Copy the PDF(s) to be tested to that temp directory then, from the command line, change to that directory and execute:

exsimple Aspose.pdf Aspose.txt sx.cfg (windows)
or
./exsimple Aspose.pdf Aspose.txt sx.cfg (Linux, etc)

where Aspose.pdf is there sample pdf, Aspose.txt is the file where the extracted text is saved and the text that CPE/CSS uses for indexing.

An export failure message or unreadable characters in the generated file indicate a problem with the font used in the PDF and that the file will not index properly.

asad.ali · August 14, 2017, 2:07pm

@jasonjun.ncs.sg

Thanks for sharing more details.

As per my understanding, you are having issue while extracting text from PDF document(s), which have CID font embedded inside them. Furthermore, I have viewed your shared document(s) and observed that the CID font was present only in one PDF file (Test test test test tes print as pdf.pdf)CID.png (8.5 KB).

In the shared screenshot, you may observe that font details are different than that of, which you have shared in your screenshot. Nevertheless, I have tried to extract text in specified environment (IBM WebSphere Application Server, JDK 1.8, Aspose.Pdf for Java 17.7) and was unable to notice any issue or error. The text was extracted just fine.

Please check following code snippet that I have used to extract the text.

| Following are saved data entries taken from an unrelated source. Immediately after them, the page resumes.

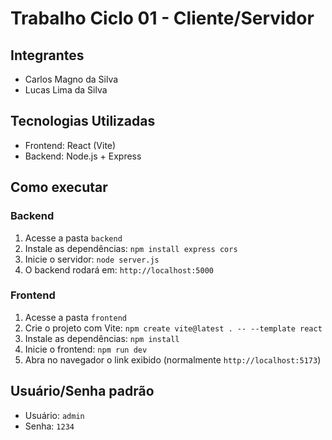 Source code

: # Trabalho Ciclo 01 - Cliente/Servidor

## Integrantes
- Carlos Magno da Silva
- Lucas Lima da Silva

## Tecnologias Utilizadas
- Frontend: React (Vite)
- Backend: Node.js + Express

## Como executar

### Backend
1. Acesse a pasta `backend`
2. Instale as dependências: `npm install express cors`
3. Inicie o servidor: `node server.js`
4. O backend rodará em: `http://localhost:5000`

### Frontend
1. Acesse a pasta `frontend`
2. Crie o projeto com Vite: `npm create vite@latest . -- --template react`
3. Instale as dependências: `npm install`
4. Inicie o frontend: `npm run dev`
5. Abra no navegador o link exibido (normalmente `http://localhost:5173`)

## Usuário/Senha padrão
- Usuário: `admin`
- Senha: `1234`

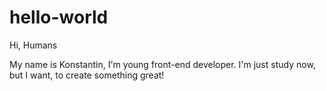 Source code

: # hello-world
Hi, Humans 

My name is Konstantin, I'm young front-end developer. I'm just study now, but I want, to create something great!
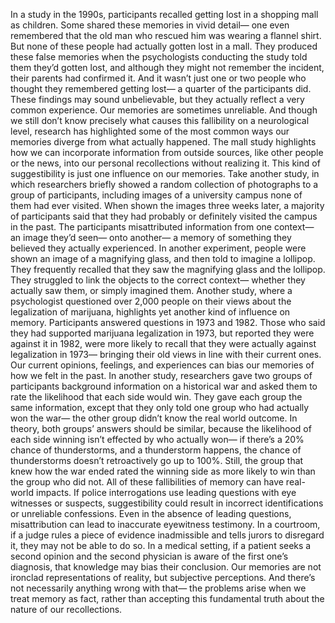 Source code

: In a study in the 1990s, participants recalled getting lost  in a shopping mall as children. Some shared these memories in vivid detail— one even remembered that the old man who rescued him was wearing a flannel shirt. But none of these people  had actually gotten lost in a mall. They produced these false memories when the psychologists conducting  the study told them they’d gotten lost, and although they might not remember the incident, their parents had confirmed it. And it wasn’t just one or two people  who thought they remembered getting lost— a quarter of the participants did. These findings may sound unbelievable, but they actually reflect  a very common experience. Our memories are sometimes unreliable. And though we still don’t know precisely what causes this fallibility on a neurological level, research has highlighted some  of the most common ways our memories diverge from what actually happened. The mall study highlights how we can incorporate information from outside sources, like other people or the news, into our personal recollections without realizing it. This kind of suggestibility is just  one influence on our memories. Take another study, in which researchers briefly showed  a random collection of photographs to a group of participants, including images of a university campus none of them had ever visited. When shown the images three weeks later, a majority of participants said  that they had probably or definitely visited the campus in the past. The participants misattributed information from one context— an image they’d seen— onto another— a memory of something they believed they actually experienced. In another experiment, people were shown an image of a magnifying glass, and then told to imagine a lollipop. They frequently recalled that they saw  the magnifying glass and the lollipop. They struggled to link the objects  to the correct context— whether they actually saw them, or simply imagined them. Another study, where a psychologist  questioned over 2,000 people on their views about the legalization  of marijuana, highlights yet another kind  of influence on memory. Participants answered questions  in 1973 and 1982. Those who said they had supported marijuana legalization in 1973, but reported they were against it in 1982, were more likely to recall that they were  actually against legalization in 1973— bringing their old views in line  with their current ones. Our current opinions, feelings, and experiences can bias our memories  of how we felt in the past. In another study, researchers gave two groups of participants background information on a historical war and asked them to rate the likelihood that each side would win. They gave each group the same information, except that they only told one group who had actually won the war— the other group didn’t know  the real world outcome. In theory, both groups’ answers  should be similar, because the likelihood of each side winning isn’t effected by who actually won— if there’s a 20% chance of thunderstorms, and a thunderstorm happens, the chance of thunderstorms doesn’t retroactively go up to 100%. Still, the group that knew  how the war ended rated the winning side as more likely  to win than the group who did not. All of these fallibilities of memory  can have real-world impacts. If police interrogations use leading questions with eye witnesses or suspects, suggestibility could result in incorrect  identifications or unreliable confessions. Even in the absence of leading questions, misattribution can lead to inaccurate  eyewitness testimony. In a courtroom, if a judge rules a piece of evidence  inadmissible and tells jurors to disregard it, they may not be able to do so. In a medical setting, if a patient  seeks a second opinion and the second physician is aware  of the first one’s diagnosis, that knowledge may bias their conclusion. Our memories are not ironclad  representations of reality, but subjective perceptions. And there’s not necessarily anything wrong with that— the problems arise when we treat memory as fact, rather than accepting this fundamental truth about the nature of our recollections.  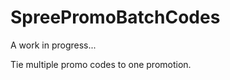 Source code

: SpreePromoBatchCodes
====================

A work in progress...

Tie multiple promo codes to one promotion.
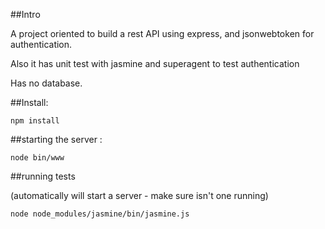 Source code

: ##Intro

A project oriented to build a rest API using express, and jsonwebtoken for authentication. 

Also it has unit test with jasmine and superagent to test authentication

Has no database. 

##Install: 

	npm install

##starting the server : 

	node bin/www

##running tests 

(automatically will start a server - make sure isn't one running)

	node node_modules/jasmine/bin/jasmine.js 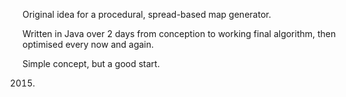 Original idea for a procedural, spread-based map generator.

Written in Java over 2 days from conception to working final algorithm, then optimised every now and again.

Simple concept, but a good start.

2015.
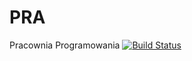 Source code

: # PRA
Pracownia Programowania
[![Build Status](https://travis-ci.org/szypol/PRA.svg?branch=master)](https://travis-ci.org/szypol/PRA)
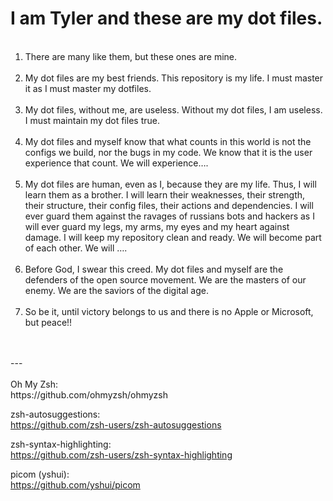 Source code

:<h1>I am Tyler and these are my dot files. </h1> 

<p>
  <ol>    
    <br><li>There are many like them, but these ones are mine.</li>
    <br><li>My dot files are my best friends. This repository is my life. I must master it as I must master my dotfiles.</li>
    <br><li>My dot files, without me, are useless. Without my dot files, I am useless. I must maintain my dot files true. </li>
    <br><li>My dot files and myself know that what counts in this world is not the configs we build, nor the bugs in my code. We know that it is the user experience that count. We will experience….</li>
    <br><li>My dot files are human, even as I, because they are my life. Thus, I will learn them as a brother. I will learn their weaknesses, their strength, their structure, their config files, their actions and dependencies. I will ever guard them against the ravages of russians bots and hackers as I will ever guard my legs, my arms, my eyes and my heart against damage. I will keep my repository clean and ready. We will become part of each other. We will ….</li>
    <br><li>Before God, I swear this creed. My dot files and myself are the defenders of the open source movement. We are the masters of our enemy. We are the saviors of the digital age.</li>
    <br><li>So be it, until victory belongs to us and there is no Apple or Microsoft, but peace!!</li>
  </ol>
  <br><br>---
  <br><br>
  Oh My Zsh:
  <br>https://github.com/ohmyzsh/ohmyzsh

  zsh-autosuggestions:
  <br>https://github.com/zsh-users/zsh-autosuggestions

  zsh-syntax-highlighting:
  <br>https://github.com/zsh-users/zsh-syntax-highlighting

  picom (yshui):
  <br>https://github.com/yshui/picom
  </p>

Document doc = new Document("Test test test test tes print as pdf.pdf");
com.aspose.pdf.TextAbsorber ta = new com.aspose.pdf.TextAbsorber();
doc.getPages().accept(ta);
System.out.println(ta.getText());

In case if my assumptions are not correct about the scenario or I am missing some points, would you please share some more details, so that we can clearly look into the matter and share our feedback accordingly.